In selecting an external partner, it's important to assess each candidate's systems integration and project management skills to find one familiar with the concept of value-based convergence, as well as with the best practices associated with the alignment of business processes, security, and information flow.

Key Goals of Convergence

The primary goals of convergence are collaboration, integrated security, and IT value optimization. With globalization and the growing complexity and speed of business, companies today require secure, timely information flow across the enterprise and between partners—regardless of geography or time zones.

In many industries, global teams need access to real-time market and corporate data to make decisions, serve clients, and generate reports. Manufacturers rely on interaction with a network of global suppliers to keep production flowing. To reduce costs and increase efficiency, many organizations are seeking to consolidate processes, share services, and outsource services across regional and international boundaries. Without a high level of collaboration and assurance of reliable information flow, none of these scenarios would be possible.

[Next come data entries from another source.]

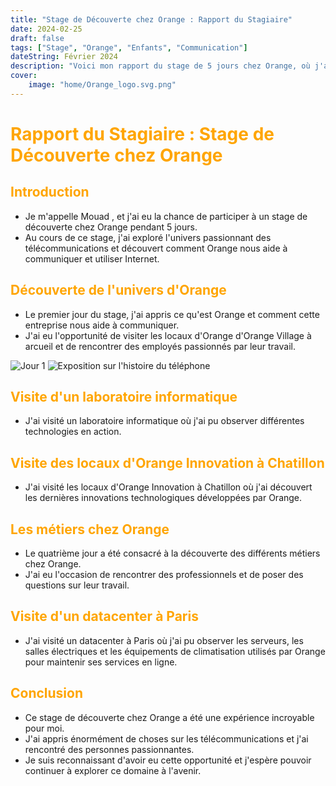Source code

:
 ```yaml
---
title: "Stage de Découverte chez Orange : Rapport du Stagiaire"
date: 2024-02-25
draft: false
tags: ["Stage", "Orange", "Enfants", "Communication"]
dateString: Février 2024
description: "Voici mon rapport du stage de 5 jours chez Orange, où j'ai exploré l'univers passionnant des télécommunications. J'ai découvert comment Orange nous aide à communiquer et utilisé Internet, rencontré des professionnels et réalisé un projet final. Ce fut une expérience incroyable !"
cover:
    image: "home/Orange_logo.svg.png"
---
```


# <span style="color:orange;">Rapport du Stagiaire : Stage de Découverte chez Orange</span>

## <span style="color:orange;">Introduction</span>

- Je m'appelle Mouad , et j'ai eu la chance de participer à un stage de découverte chez Orange pendant 5 jours. 
- Au cours de ce stage, j'ai exploré l'univers passionnant des télécommunications et découvert comment Orange nous aide à communiquer et utiliser Internet.

## <span style="color:orange;">Découverte de l'univers d'Orange</span>

- Le premier jour du stage, j'ai appris ce qu'est Orange et comment cette entreprise nous aide à communiquer. 
- J'ai eu l'opportunité de visiter les locaux d'Orange d'Orange Village à arcueil  et de rencontrer des employés passionnés par leur travail.

![Jour 1](/home/ov.jpg)
![Exposition sur l'histoire du téléphone](/home/expo.jpg)

## <span style="color:orange;">Visite d'un laboratoire informatique</span>

- J'ai visité un laboratoire informatique où j'ai pu observer différentes technologies en action.

## <span style="color:orange;">Visite des locaux d'Orange Innovation à Chatillon</span>

- J'ai visité les locaux d'Orange Innovation à Chatillon où j'ai découvert les dernières innovations technologiques développées par Orange.

## <span style="color:orange;">Les métiers chez Orange</span>

- Le quatrième jour a été consacré à la découverte des différents métiers chez Orange. 
- J'ai eu l'occasion de rencontrer des professionnels et de poser des questions sur leur travail.

## <span style="color:orange;">Visite d'un datacenter à Paris</span>

- J'ai visité un datacenter à Paris où j'ai pu observer les serveurs, les salles électriques et les équipements de climatisation utilisés par Orange pour maintenir ses services en ligne.

## <span style="color:orange;">Conclusion</span>

- Ce stage de découverte chez Orange a été une expérience incroyable pour moi. 
- J'ai appris énormément de choses sur les télécommunications et j'ai rencontré des personnes passionnantes. 
- Je suis reconnaissant d'avoir eu cette opportunité et j'espère pouvoir continuer à explorer ce domaine à l'avenir.
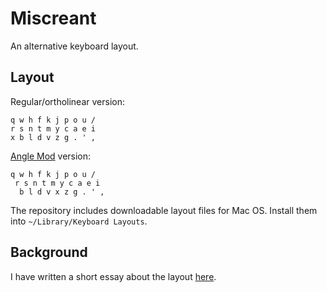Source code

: # Miscreant

An alternative keyboard layout.

## Layout

Regular/ortholinear version:

```
q w h f k j p o u /
r s n t m y c a e i
x b l d v z g . ' ,
```

[Angle Mod](https://colemakmods.github.io/ergonomic-mods/angle.html) version:

```
q w h f k j p o u /
 r s n t m y c a e i
  b l d v x z g . ' ,
```

The repository includes downloadable layout files for Mac OS. Install them into `~/Library/Keyboard Layouts`.

## Background

I have written a short essay about the layout [here](https://write.as/oferlund/designing-a-keyboard-layout-part-3).

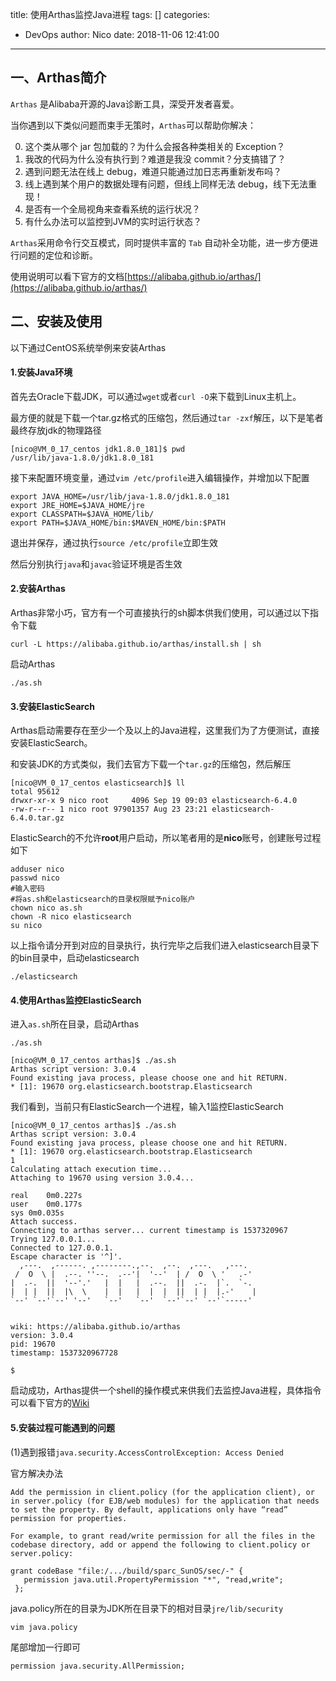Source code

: title: 使用Arthas监控Java进程
tags: []
categories:
  - DevOps
author: Nico
date: 2018-11-06 12:41:00
---
## 一、Arthas简介
`Arthas` 是Alibaba开源的Java诊断工具，深受开发者喜爱。

当你遇到以下类似问题而束手无策时，`Arthas`可以帮助你解决：

0. 这个类从哪个 jar 包加载的？为什么会报各种类相关的 Exception？
0. 我改的代码为什么没有执行到？难道是我没 commit？分支搞错了？
0. 遇到问题无法在线上 debug，难道只能通过加日志再重新发布吗？
0. 线上遇到某个用户的数据处理有问题，但线上同样无法 debug，线下无法重现！
0. 是否有一个全局视角来查看系统的运行状况？
0. 有什么办法可以监控到JVM的实时运行状态？

`Arthas`采用命令行交互模式，同时提供丰富的 `Tab` 自动补全功能，进一步方便进行问题的定位和诊断。

使用说明可以看下官方的文档[https://alibaba.github.io/arthas/](https://alibaba.github.io/arthas/)

## 二、安装及使用
以下通过CentOS系统举例来安装Arthas
#### 1.安装Java环境
首先去Oracle下载JDK，可以通过``wget``或者``curl -O``来下载到Linux主机上。

最方便的就是下载一个tar.gz格式的压缩包，然后通过``tar -zxf``解压，以下是笔者最终存放jdk的物理路径
```
[nico@VM_0_17_centos jdk1.8.0_181]$ pwd
/usr/lib/java-1.8.0/jdk1.8.0_181
```

接下来配置环境变量，通过``vim /etc/profile``进入编辑操作，并增加以下配置
```
export JAVA_HOME=/usr/lib/java-1.8.0/jdk1.8.0_181
export JRE_HOME=$JAVA_HOME/jre
export CLASSPATH=$JAVA_HOME/lib/
export PATH=$JAVA_HOME/bin:$MAVEN_HOME/bin:$PATH
```
退出并保存，通过执行``source /etc/profile``立即生效

然后分别执行``java``和``javac``验证环境是否生效
#### 2.安装Arthas
Arthas非常小巧，官方有一个可直接执行的sh脚本供我们使用，可以通过以下指令下载
```
curl -L https://alibaba.github.io/arthas/install.sh | sh
```
启动Arthas
```
./as.sh
```
#### 3.安装ElasticSearch
Arthas启动需要存在至少一个及以上的Java进程，这里我们为了方便测试，直接安装ElasticSearch。

和安装JDK的方式类似，我们去官方下载一个``tar.gz``的压缩包，然后解压
```
[nico@VM_0_17_centos elasticsearch]$ ll
total 95612
drwxr-xr-x 9 nico root     4096 Sep 19 09:03 elasticsearch-6.4.0
-rw-r--r-- 1 nico root 97901357 Aug 23 23:21 elasticsearch-6.4.0.tar.gz
```
ElasticSearch的不允许**root**用户启动，所以笔者用的是**nico**账号，创建账号过程如下
```
adduser nico
passwd nico
#输入密码
#将as.sh和elasticsearch的目录权限赋予nico账户
chown nico as.sh
chown -R nico elasticsearch
su nico
```
以上指令请分开到对应的目录执行，执行完毕之后我们进入elasticsearch目录下的bin目录中，启动elasticsearch
```
./elasticsearch
```
#### 4.使用Arthas监控ElasticSearch
进入``as.sh``所在目录，启动Arthas
```
./as.sh
```
```
[nico@VM_0_17_centos arthas]$ ./as.sh
Arthas script version: 3.0.4
Found existing java process, please choose one and hit RETURN.
* [1]: 19670 org.elasticsearch.bootstrap.Elasticsearch
```
我们看到，当前只有ElasticSearch一个进程，输入1监控ElasticSearch
```
[nico@VM_0_17_centos arthas]$ ./as.sh
Arthas script version: 3.0.4
Found existing java process, please choose one and hit RETURN.
* [1]: 19670 org.elasticsearch.bootstrap.Elasticsearch
1
Calculating attach execution time...
Attaching to 19670 using version 3.0.4...

real	0m0.227s
user	0m0.177s
sys	0m0.035s
Attach success.
Connecting to arthas server... current timestamp is 1537320967
Trying 127.0.0.1...
Connected to 127.0.0.1.
Escape character is '^]'.
  ,---.  ,------. ,--------.,--.  ,--.  ,---.   ,---.                           
 /  O  \ |  .--. ''--.  .--'|  '--'  | /  O  \ '   .-'                          
|  .-.  ||  '--'.'   |  |   |  .--.  ||  .-.  |`.  `-.                          
|  | |  ||  |\  \    |  |   |  |  |  ||  | |  |.-'    |                         
`--' `--'`--' '--'   `--'   `--'  `--'`--' `--'`-----'                          
                                                                                

wiki: https://alibaba.github.io/arthas
version: 3.0.4
pid: 19670
timestamp: 1537320967728

$ 
```
启动成功，Arthas提供一个shell的操作模式来供我们去监控Java进程，具体指令可以看下官方的[Wiki](https://alibaba.github.io/arthas/quick-start.html)
#### 5.安装过程可能遇到的问题
(1)遇到报错``java.security.AccessControlException: Access Denied ``

官方解决办法
```
Add the permission in client.policy (for the application client), or in server.policy (for EJB/web modules) for the application that needs to set the property. By default, applications only have “read” permission for properties.

For example, to grant read/write permission for all the files in the codebase directory, add or append the following to client.policy or server.policy:

grant codeBase "file:/.../build/sparc_SunOS/sec/-" {
   permission java.util.PropertyPermission "*", "read,write";
 };
```
java.policy所在的目录为JDK所在目录下的相对目录``jre/lib/security``
```
vim java.policy
```
尾部增加一行即可
```
permission java.security.AllPermission;
```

Sharing the stage with real-time collaboration is security. With increased abuse of the Internet and more stringent privacy regulations, information security can no longer be an afterthought. It must be high priority and fully integrated throughout the network—from access control to IT infrastructure protection, and from intellectual property protection to customer transaction confidentiality—all while ensuring 24/7 information access and availability when, where, and by whom it is needed.

Reaping the Benefits of Convergence

What impact will the convergence of business processes, IT, security, knowledge management, and optimized technical resource utilization have on organizations? For those that have succeeded in pursuing the new paradigm, the value proposition is impressive.

Business performance benefits typically include: internal and supply chain cost savings, reduced operational costs, increased efficiency and productivity, and reduced workload in service (and maintenance for) the IT staff. These quantitative benefits typically occur quickly and drop right to the bottom line.

Less obvious are the qualitative, long-term effects of convergence, which for most organizations include:

• An end to "silos of information" hidden in obscure databases, replaced by a knowledge portal capable of delivering secure, just-in-time information to those who need it.

• Higher levels of security for business processes and transactions across the enterprise, which minimizes risk to confidential corporate and financial information, lessens security threats to intellectual property and sensitive customer or client information, and improves compliance with industry, auditing, and government regulations.

• Faster, more responsive collaboration across global internal operations, and between the organization and remote business partners, suppliers, and customers.

• Increased opportunity to re-allocate experienced IT personnel away from tedious, repetitive troubleshooting and into more strategic, value-added activities.

• Smoother, more integrated business processes result in better customer service, which improves customer satisfaction and can potentially generate higher sales and revenues.

These qualitative results may be hard to measure, but they are deep and lasting. When business processes and security are successfully converged with IT, employees can perform their jobs more efficiently and productively. Management gains greater visibility and control over operations, financial management and business performance. With greater collaboration and communication, external stakeholders—the suppliers, distributors, business partners and customers—often gain a new perspective on, and respect for, the organization's vision and leadership.

In short, the effects of convergence contribute to sustainable improvements that can lift an organization to a whole new level of performance, competitiveness, growth, and profitability.